Given information:
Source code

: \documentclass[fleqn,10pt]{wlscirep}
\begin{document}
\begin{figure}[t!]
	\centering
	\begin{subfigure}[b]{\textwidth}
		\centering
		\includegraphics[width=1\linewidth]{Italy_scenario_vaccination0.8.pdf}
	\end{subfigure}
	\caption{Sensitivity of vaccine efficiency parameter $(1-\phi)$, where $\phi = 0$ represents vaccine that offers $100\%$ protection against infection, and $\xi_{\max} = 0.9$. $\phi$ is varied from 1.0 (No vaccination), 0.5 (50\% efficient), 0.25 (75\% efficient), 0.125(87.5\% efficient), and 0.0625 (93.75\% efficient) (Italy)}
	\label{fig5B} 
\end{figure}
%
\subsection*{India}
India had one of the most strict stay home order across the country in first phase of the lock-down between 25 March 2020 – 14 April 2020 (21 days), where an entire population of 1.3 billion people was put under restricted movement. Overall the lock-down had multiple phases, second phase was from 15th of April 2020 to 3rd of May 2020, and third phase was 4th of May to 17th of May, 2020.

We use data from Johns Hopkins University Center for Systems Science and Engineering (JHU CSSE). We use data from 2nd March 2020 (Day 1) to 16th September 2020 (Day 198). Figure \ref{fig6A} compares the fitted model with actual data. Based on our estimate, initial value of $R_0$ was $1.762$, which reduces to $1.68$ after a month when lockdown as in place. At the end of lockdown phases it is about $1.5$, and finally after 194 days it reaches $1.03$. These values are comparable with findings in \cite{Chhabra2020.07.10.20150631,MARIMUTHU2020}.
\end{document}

Goal of the exercise: Make an exact copy of the listing shown above.

Response area:
Source code

: \documentclass[fleqn,10pt]{wlscirep}
\begin{document}
\begin{figure}[t!]
	\centering
	\begin{subfigure}[b]{\textwidth}
		\centering
		\includegraphics[width=1\linewidth]{Italy_scenario_vaccination0.8.pdf}
	\end{subfigure}
	\caption{Sensitivity of vaccine efficiency parameter $(1-\phi)$, where $\phi = 0$ represents vaccine that offers $100\%$ protection against infection, and $\xi_{\max} = 0.9$. $\phi$ is varied from 1.0 (No vaccination), 0.5 (50\% efficient), 0.25 (75\% efficient), 0.125(87.5\% efficient), and 0.0625 (93.75\% efficient) (Italy)}
	\label{fig5B} 
\end{figure}
%
\subsection*{India}
India had one of the most strict stay home order across the country in first phase of the lock-down between 25 March 2020 – 14 April 2020 (21 days), where an entire population of 1.3 billion people was put under restricted movement. Overall the lock-down had multiple phases, second phase was from 15th of April 2020 to 3rd of May 2020, and third phase was 4th of May to 17th of May, 2020.

We use data from Johns Hopkins University Center for Systems Science and Engineering (JHU CSSE). We use data from 2nd March 2020 (Day 1) to 16th September 2020 (Day 198). Figure \ref{fig6A} compares the fitted model with actual data. Based on our estimate, initial value of $R_0$ was $1.762$, which reduces to $1.68$ after a month when lockdown as in place. At the end of lockdown phases it is about $1.5$, and finally after 194 days it reaches $1.03$. These values are comparable with findings in \cite{Chhabra2020.07.10.20150631,MARIMUTHU2020}.
\end{document}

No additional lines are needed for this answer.